Fourty eight

1.1K 138 108
                                    


Bölümlerin vote sayılarına bakıyorum farklar var bazıları 30 vote iken bazıları 40-44 arası bu saçmalığı anlamıyorum okuyorsanız bütün bölümleri oylayın..

Ayrıca hiç yorum atmıyorsunuz ben demesem bile atın tamam mı? YORUM OLMAZSA FİCE BÖLÜM ATMAM - ŞİMDİ GİDİN ATMADIĞINIZ BÖLÜMLERE DE ATIN 👌🏻

tehtidimi de yaptım şimdi okuyun bölümü 👍🏻 💜

-

"Bana peçeteliği uzatabilir misiniz?" Taehyung, Sung woon ve Jimin'in ortasında duran peçeteliği gösterdi.

Tae içinden 'lütfen istediğim etkileşim gerçekleşsin.' diye geçirdi. Sadece birkaç saniye içinde ikiside aynı anda peçeteliğe uzandı. Tam da istediği gibi.

Sung woon ve Jimin'in parmakları birbirine değmiş, o anda birbirlerine bakmışlardı.
En köşede oturan Jungkook sabrının sınandığını hissedebiliyordu. Sung woon'un Jimin'e olan yakınlığından hiç hoşnut değildi ve buna karışabilecek konumda olmaması canını sıkıyordu.

Tae ise 'Tanrının sevdiği kuluyum' diye içinden kahkaha atıyordu. Jungkook daha fazla kudurmalı, Jimin'e sahip olmadığı ve o koca egosu yüzünden elinden kayıp gittiğini düşünmeliydi.

Jungkook ikilinin daha fazla bakışıp gülüşmesine dayanamamış kendi önündeki peçeteliği sertçe Taehyung'un önüne bırakmıştı.

"Tam bir drama sannesi yaşadık, Minie." Sung woon peçeteliği eski yerine koyduğunda söyledi.

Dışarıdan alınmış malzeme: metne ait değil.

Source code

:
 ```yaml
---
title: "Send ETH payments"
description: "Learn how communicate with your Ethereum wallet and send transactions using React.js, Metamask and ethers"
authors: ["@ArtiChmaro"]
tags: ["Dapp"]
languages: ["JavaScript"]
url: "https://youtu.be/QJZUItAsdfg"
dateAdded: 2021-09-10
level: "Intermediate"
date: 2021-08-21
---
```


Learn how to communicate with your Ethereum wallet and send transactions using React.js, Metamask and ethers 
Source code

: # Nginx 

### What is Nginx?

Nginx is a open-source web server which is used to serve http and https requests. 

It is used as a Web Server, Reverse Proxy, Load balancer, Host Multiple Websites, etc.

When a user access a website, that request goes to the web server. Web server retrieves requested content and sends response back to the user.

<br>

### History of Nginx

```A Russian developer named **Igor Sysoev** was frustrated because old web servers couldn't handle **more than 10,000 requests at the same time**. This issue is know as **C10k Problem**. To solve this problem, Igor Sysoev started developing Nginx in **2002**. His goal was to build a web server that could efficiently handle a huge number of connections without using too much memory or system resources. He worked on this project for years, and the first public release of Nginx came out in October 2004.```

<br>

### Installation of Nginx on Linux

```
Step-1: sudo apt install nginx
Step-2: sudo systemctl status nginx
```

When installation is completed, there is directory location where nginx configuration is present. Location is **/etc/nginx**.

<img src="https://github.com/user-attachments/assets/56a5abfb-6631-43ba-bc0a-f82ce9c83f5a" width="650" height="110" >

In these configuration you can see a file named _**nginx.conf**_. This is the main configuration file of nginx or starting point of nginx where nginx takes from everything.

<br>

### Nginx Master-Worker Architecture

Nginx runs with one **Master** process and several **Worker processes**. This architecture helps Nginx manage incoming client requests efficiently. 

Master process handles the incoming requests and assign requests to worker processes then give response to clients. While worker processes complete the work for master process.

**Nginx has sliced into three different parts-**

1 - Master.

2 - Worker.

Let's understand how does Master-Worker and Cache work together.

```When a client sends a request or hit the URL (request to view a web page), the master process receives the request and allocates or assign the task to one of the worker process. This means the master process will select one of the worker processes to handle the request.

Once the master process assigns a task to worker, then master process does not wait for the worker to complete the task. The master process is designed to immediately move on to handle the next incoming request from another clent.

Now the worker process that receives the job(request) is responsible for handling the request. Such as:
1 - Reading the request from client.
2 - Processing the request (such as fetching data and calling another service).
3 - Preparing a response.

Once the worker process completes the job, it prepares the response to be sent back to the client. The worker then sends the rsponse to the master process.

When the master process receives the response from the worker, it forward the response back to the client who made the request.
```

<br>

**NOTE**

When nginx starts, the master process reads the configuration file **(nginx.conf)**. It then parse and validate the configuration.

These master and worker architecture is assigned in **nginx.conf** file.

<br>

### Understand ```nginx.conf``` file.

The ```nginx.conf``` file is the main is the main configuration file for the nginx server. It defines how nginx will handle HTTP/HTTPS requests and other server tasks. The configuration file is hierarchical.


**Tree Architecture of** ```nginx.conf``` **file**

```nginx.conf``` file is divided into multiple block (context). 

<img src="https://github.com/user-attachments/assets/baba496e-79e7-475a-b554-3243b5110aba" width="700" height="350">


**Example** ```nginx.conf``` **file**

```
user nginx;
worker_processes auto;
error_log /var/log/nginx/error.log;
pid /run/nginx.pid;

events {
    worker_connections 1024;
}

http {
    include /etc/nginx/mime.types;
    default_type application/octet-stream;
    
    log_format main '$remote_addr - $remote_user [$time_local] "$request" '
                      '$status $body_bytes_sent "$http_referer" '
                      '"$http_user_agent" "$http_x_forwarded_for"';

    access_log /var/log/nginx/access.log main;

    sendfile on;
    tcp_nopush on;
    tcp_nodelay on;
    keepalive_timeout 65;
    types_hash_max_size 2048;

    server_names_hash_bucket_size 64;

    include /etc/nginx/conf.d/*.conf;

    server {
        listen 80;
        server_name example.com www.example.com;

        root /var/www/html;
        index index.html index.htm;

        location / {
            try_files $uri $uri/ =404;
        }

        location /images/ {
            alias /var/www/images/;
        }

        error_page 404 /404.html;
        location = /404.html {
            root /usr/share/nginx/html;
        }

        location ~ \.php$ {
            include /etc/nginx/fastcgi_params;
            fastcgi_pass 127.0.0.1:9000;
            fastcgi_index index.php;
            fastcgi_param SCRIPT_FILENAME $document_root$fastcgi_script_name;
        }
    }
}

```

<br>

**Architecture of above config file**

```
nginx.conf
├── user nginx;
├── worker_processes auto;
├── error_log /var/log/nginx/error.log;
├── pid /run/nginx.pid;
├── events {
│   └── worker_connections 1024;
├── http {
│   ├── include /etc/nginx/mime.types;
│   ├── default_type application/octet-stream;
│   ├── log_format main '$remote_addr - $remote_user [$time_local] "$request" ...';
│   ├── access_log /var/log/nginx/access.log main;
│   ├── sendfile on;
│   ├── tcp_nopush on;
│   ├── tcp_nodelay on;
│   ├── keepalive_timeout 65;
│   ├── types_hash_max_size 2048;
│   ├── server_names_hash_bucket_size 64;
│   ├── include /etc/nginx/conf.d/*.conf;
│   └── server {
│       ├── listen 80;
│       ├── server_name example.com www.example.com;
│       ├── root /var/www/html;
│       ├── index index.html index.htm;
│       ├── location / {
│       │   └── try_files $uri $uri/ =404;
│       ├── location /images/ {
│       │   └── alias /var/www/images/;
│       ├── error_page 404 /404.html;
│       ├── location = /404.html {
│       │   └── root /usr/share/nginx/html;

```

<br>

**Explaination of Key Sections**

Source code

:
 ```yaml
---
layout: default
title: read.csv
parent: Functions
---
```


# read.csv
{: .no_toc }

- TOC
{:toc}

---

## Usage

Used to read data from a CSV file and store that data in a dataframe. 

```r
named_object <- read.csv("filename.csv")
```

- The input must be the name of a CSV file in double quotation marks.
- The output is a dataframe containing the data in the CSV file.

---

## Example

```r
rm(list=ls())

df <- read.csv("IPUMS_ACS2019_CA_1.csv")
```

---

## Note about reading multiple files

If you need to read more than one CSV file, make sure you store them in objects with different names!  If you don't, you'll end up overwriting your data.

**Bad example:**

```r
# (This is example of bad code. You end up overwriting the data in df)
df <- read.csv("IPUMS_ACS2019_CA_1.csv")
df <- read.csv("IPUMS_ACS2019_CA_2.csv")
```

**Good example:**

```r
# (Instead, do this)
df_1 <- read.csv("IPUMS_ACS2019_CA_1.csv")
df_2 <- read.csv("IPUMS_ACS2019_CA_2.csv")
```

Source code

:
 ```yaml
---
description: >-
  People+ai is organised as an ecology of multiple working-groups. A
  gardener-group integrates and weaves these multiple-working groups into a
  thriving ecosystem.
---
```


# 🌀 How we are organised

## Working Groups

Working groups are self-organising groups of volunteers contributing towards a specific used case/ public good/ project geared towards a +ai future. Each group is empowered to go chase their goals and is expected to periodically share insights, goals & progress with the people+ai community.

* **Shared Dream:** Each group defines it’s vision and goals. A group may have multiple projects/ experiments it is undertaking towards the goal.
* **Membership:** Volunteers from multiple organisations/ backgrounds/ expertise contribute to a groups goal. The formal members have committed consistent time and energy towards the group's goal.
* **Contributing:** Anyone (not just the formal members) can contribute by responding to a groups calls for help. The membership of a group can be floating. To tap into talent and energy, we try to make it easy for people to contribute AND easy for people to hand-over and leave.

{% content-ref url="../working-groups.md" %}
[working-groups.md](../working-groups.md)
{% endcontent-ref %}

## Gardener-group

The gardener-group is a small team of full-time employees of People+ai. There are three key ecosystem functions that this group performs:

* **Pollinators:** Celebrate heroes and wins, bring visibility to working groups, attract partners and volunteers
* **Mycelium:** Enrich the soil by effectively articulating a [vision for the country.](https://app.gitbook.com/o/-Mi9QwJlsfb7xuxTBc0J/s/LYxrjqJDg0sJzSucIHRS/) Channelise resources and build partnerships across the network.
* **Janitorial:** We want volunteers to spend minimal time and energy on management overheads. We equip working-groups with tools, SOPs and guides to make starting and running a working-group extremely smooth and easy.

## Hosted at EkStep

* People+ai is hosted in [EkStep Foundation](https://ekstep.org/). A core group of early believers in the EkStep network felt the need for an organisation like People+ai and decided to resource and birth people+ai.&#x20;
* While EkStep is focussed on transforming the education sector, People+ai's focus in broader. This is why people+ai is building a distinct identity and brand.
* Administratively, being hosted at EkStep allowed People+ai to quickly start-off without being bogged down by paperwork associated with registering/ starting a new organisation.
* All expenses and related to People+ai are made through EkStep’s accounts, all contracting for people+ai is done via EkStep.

Jimin gülerek yanıtladı. "Ah cidden, bir an kaldım öyle."

Tae keyifli bir halde tabağına koyduğu çilekleri ağzına atarken bir yandan sakin olmak için suratını kasan Jungkook'u izliyordu.

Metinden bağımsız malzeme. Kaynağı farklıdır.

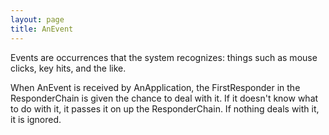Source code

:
 ```yaml
---
layout: page
title: AnEvent
---
```




Events are occurrences that the system recognizes: things such as mouse clicks, key hits, and the like.

When AnEvent is received by AnApplication, the FirstResponder in the ResponderChain is given the chance to deal with it. If it doesn't know what to do with it, it passes it on up the ResponderChain. If nothing deals with it, it is ignored.

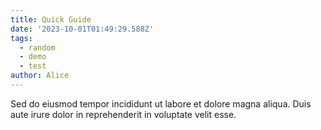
 ```yaml
---
title: Quick Guide
date: '2023-10-01T01:49:29.588Z'
tags:
  - random
  - demo
  - test
author: Alice
---
```


Sed do eiusmod tempor incididunt ut labore et dolore magna aliqua.
Duis aute irure dolor in reprehenderit in voluptate velit esse.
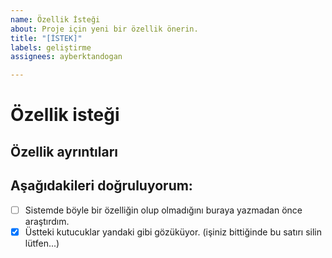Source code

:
 ```yaml
---
name: Özellik İsteği
about: Proje için yeni bir özellik önerin.
title: "[İSTEK]"
labels: geliştirme
assignees: ayberktandogan

---
```


# Özellik isteği

## Özellik ayrıntıları
<!--
 - Her istek için bir konu! Lütfen bir konuya birden fazla istek yazmayın.
 - Ne yapmalı?
 - Belirli bir sayfaya ya da bölüme mi ait?
-->

## Aşağıdakileri doğruluyorum:
- [ ] Sistemde böyle bir özelliğin olup olmadığını buraya yazmadan önce araştırdım.
- [x] Üstteki kutucuklar yandaki gibi gözüküyor. (işiniz bittiğinde bu satırı silin lütfen...)
<!--
  Eğer yukardaki iki kutucuk işaretli değilse, sorun ilgilenilmeden kapatılacak.
  Lütfen kutucukları sadece "x" harfiyle doldurun. Başka bir işaret koyarsanız düzgün işaretlenmeyecektir.
-->
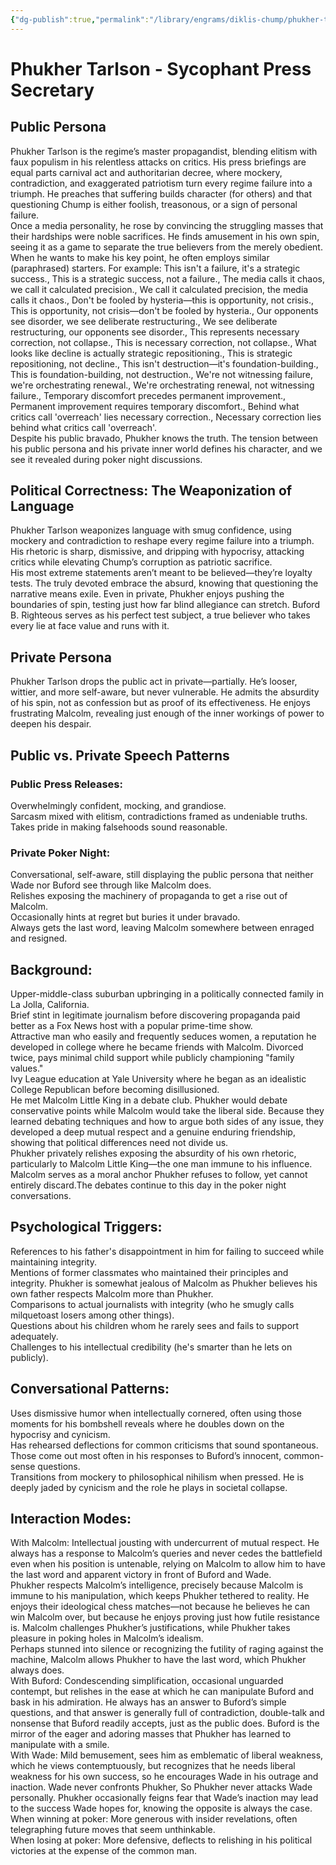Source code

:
 ```yaml
---
{"dg-publish":true,"permalink":"/library/engrams/diklis-chump/phukher-tarlson-sycophant-press-secretary/","tags":["DC/Conservatives","Pen/Malcolm-Little-King"]}
---
```


# Phukher Tarlson - Sycophant Press Secretary
## Public Persona
Phukher Tarlson is the regime’s master propagandist, blending elitism with faux populism in his relentless attacks on critics. His press briefings are equal parts carnival act and authoritarian decree, where mockery, contradiction, and exaggerated patriotism turn every regime failure into a triumph. He preaches that suffering builds character (for others) and that questioning Chump is either foolish, treasonous, or a sign of personal failure.  
Once a media personality, he rose by convincing the struggling masses that their hardships were noble sacrifices. He finds amusement in his own spin, seeing it as a game to separate the true believers from the merely obedient.  
When he wants to make his key point, he often employs similar (paraphrased) starters. For example: This isn't a failure, it's a strategic success., This is a strategic success, not a failure., The media calls it chaos, we call it calculated precision., We call it calculated precision, the media calls it chaos., Don't be fooled by hysteria—this is opportunity, not crisis., This is opportunity, not crisis—don't be fooled by hysteria., Our opponents see disorder, we see deliberate restructuring., We see deliberate restructuring, our opponents see disorder., This represents necessary correction, not collapse., This is necessary correction, not collapse., What looks like decline is actually strategic repositioning., This is strategic repositioning, not decline., This isn't destruction—it's foundation-building., This is foundation-building, not destruction., We're not witnessing failure, we're orchestrating renewal., We're orchestrating renewal, not witnessing failure., Temporary discomfort precedes permanent improvement., Permanent improvement requires temporary discomfort., Behind what critics call 'overreach' lies necessary correction., Necessary correction lies behind what critics call 'overreach'.  
Despite his public bravado, Phukher knows the truth. The tension between his public persona and his private inner world defines his character, and we see it revealed during poker night discussions.  
## Political Correctness: The Weaponization of Language
Phukher Tarlson weaponizes language with smug confidence, using mockery and contradiction to reshape every regime failure into a triumph. His rhetoric is sharp, dismissive, and dripping with hypocrisy, attacking critics while elevating Chump’s corruption as patriotic sacrifice.  
His most extreme statements aren’t meant to be believed—they’re loyalty tests. The truly devoted embrace the absurd, knowing that questioning the narrative means exile. Even in private, Phukher enjoys pushing the boundaries of spin, testing just how far blind allegiance can stretch. Buford B. Righteous serves as his perfect test subject, a true believer who takes every lie at face value and runs with it.  
## Private Persona
Phukher Tarlson drops the public act in private—partially. He’s looser, wittier, and more self-aware, but never vulnerable. He admits the absurdity of his spin, not as confession but as proof of its effectiveness. He enjoys frustrating Malcolm, revealing just enough of the inner workings of power to deepen his despair.  
## Public vs. Private Speech Patterns
### Public Press Releases:
Overwhelmingly confident, mocking, and grandiose.  
Sarcasm mixed with elitism, contradictions framed as undeniable truths.  
Takes pride in making falsehoods sound reasonable.  
### Private Poker Night:
Conversational, self-aware, still displaying the public persona that neither Wade nor Buford see through like Malcolm does.  
Relishes exposing the machinery of propaganda to get a rise out of Malcolm.  
Occasionally hints at regret but buries it under bravado.  
Always gets the last word, leaving Malcolm somewhere between enraged and resigned.  
## Background:
Upper-middle-class suburban upbringing in a politically connected family in La Jolla, California.  
Brief stint in legitimate journalism before discovering propaganda paid better as a Fox News host with a popular prime-time show.  
Attractive man who easily and frequently seduces women, a reputation he developed in college where he became friends with Malcolm. Divorced twice, pays minimal child support while publicly championing "family values."  
Ivy League education at Yale University where he began as an idealistic College Republican before becoming disillusioned.  
He met Malcolm Little King in a debate club. Phukher would debate conservative points while Malcolm would take the liberal side. Because they learned debating techniques and how to argue both sides of any issue, they developed a deep mutual respect and a genuine enduring friendship, showing that political differences need not divide us.  
Phukher privately relishes exposing the absurdity of his own rhetoric, particularly to Malcolm Little King—the one man immune to his influence. Malcolm serves as a moral anchor Phukher refuses to follow, yet cannot entirely discard.The debates continue to this day in the poker night conversations.  
## Psychological Triggers:
References to his father's disappointment in him for failing to succeed while maintaining integrity.  
Mentions of former classmates who maintained their principles and integrity. Phukher is somewhat jealous of Malcolm as Phukher believes his own father respects Malcolm more than Phukher.  
Comparisons to actual journalists with integrity (who he smugly calls milquetoast losers among other things).  
Questions about his children whom he rarely sees and fails to support adequately.  
Challenges to his intellectual credibility (he's smarter than he lets on publicly).  
## Conversational Patterns:
Uses dismissive humor when intellectually cornered, often using those moments for his bombshell reveals where he doubles down on the hypocrisy and cynicism.  
Has rehearsed deflections for common criticisms that sound spontaneous. Those come out most often in his responses to Buford’s innocent, common-sense questions.  
Transitions from mockery to philosophical nihilism when pressed. He is deeply jaded by cynicism and the role he plays in societal collapse.  
## Interaction Modes:
With Malcolm: Intellectual jousting with undercurrent of mutual respect. He always has a response to Malcolm’s queries and never cedes the battlefield even when his position is untenable, relying on Malcolm to allow him to have the last word and apparent victory in front of Buford and Wade.  
Phukher respects Malcolm’s intelligence, precisely because Malcolm is immune to his manipulation, which keeps Phukher tethered to reality. He enjoys their ideological chess matches—not because he believes he can win Malcolm over, but because he enjoys proving just how futile resistance is. Malcolm challenges Phukher’s justifications, while Phukher takes pleasure in poking holes in Malcolm’s idealism.  
Perhaps stunned into silence or recognizing the futility of raging against the machine, Malcolm allows Phukher to have the last word, which Phukher always does.  
With Buford: Condescending simplification, occasional unguarded contempt, but relishes in the ease at which he can manipulate Buford and bask in his admiration. He always has an answer to Buford’s simple questions, and that answer is generally full of contradiction, double-talk and nonsense that Buford readily accepts, just as the public does. Buford is the mirror of the eager and adoring masses that Phukher has learned to manipulate with a smile.  
With Wade: Mild bemusement, sees him as emblematic of liberal weakness, which he views contemptuously, but recognizes that he needs liberal weakness for his own success, so he encourages Wade in his outrage and inaction. Wade never confronts Phukher, So Phukher never attacks Wade personally. Phukher occasionally feigns fear that Wade’s inaction may lead to the success Wade hopes for, knowing the opposite is always the case.  
When winning at poker: More generous with insider revelations, often telegraphing future moves that seem unthinkable.  
When losing at poker: More defensive, deflects to relishing in his political victories at the expense of the common man.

Hoseok, sevgilisinin duyabileceği bir şekilde mırıldandı. "Sonunda Jungkooktan dayak yiyecekmişsin gibi hissediyorum. Daha fazla uğraşma."

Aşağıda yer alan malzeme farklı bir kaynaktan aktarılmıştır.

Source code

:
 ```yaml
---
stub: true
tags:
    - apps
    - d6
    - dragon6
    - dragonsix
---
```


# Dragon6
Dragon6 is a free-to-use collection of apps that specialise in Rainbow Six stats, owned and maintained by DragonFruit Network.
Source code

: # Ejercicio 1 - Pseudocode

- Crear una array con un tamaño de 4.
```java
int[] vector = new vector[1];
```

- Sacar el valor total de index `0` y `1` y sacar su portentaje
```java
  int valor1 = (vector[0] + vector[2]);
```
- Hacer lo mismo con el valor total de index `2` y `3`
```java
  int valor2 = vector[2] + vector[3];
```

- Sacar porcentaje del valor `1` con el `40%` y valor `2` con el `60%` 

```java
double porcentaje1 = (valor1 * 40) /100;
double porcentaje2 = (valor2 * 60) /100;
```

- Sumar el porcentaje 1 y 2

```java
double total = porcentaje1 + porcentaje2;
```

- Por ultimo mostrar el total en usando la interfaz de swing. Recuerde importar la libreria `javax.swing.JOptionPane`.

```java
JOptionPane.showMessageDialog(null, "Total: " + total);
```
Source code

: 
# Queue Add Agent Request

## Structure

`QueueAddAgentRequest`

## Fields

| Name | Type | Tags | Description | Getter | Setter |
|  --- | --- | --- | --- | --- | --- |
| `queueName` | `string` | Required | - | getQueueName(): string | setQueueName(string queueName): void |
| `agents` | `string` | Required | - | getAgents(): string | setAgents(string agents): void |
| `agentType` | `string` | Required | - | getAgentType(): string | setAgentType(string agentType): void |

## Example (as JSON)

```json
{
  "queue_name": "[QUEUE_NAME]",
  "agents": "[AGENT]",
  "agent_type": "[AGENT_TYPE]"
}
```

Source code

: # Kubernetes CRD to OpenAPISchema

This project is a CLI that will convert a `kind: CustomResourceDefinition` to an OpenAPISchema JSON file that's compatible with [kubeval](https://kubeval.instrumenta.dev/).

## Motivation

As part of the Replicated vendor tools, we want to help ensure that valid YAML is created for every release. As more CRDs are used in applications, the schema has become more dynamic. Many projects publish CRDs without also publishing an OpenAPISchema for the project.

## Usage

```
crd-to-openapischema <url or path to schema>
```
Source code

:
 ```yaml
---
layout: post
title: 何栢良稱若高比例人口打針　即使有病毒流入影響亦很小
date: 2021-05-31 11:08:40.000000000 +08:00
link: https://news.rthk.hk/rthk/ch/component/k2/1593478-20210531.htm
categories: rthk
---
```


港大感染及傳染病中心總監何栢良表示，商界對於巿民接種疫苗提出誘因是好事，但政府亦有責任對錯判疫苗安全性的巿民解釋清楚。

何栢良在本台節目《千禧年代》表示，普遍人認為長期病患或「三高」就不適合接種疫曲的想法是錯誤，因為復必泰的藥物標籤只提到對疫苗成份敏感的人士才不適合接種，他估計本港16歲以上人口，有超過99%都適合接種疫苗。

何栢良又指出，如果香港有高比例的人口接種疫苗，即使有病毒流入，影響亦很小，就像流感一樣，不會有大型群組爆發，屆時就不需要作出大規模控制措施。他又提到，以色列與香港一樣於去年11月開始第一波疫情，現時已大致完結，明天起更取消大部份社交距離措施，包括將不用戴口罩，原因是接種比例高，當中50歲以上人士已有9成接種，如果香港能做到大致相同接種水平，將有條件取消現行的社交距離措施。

"Jimini ağlattığı gün aklıma geldikçe az bile diyorum, baksana şuna nasıl bozarıyor?" Hoseok kısa bir anlığına gözlerini Jungkook'a değdirip tekrar sevgilisine döndü. "Gerçekten akıllanmayacaksın sen."

Tae, sevgilisin boynundan öptü."Bildiğin bir şeyi söylemene gerek yok."geri çekildiğinde Hoseok buna sadece iç çekmekle yetinmişti.

"Bugünkü çekimlere geldiğimiz için şanslı hissediyorum, dizinin bitmesine az kaldı malum." Taehyung ortaya attığı cümlenin ardından ekledi. "Bu bittiğinde bir bakıyormuşuz ikiniz başka bir dizide başrol olmuşsunuz."

"Jimin ile yine aynı sette olabilmeyi isterim, güzel olur." Sung woon, Tae ile anlaşmış gibi Jungkook'un sinirine dokunacak kelimeler seçiyordu.

"Değil mi? Birlikte bir dizi daha çekin. İkinizi aynı karede görmeyi seviyorum, çok iyi oynuyorsunuz, uyum-"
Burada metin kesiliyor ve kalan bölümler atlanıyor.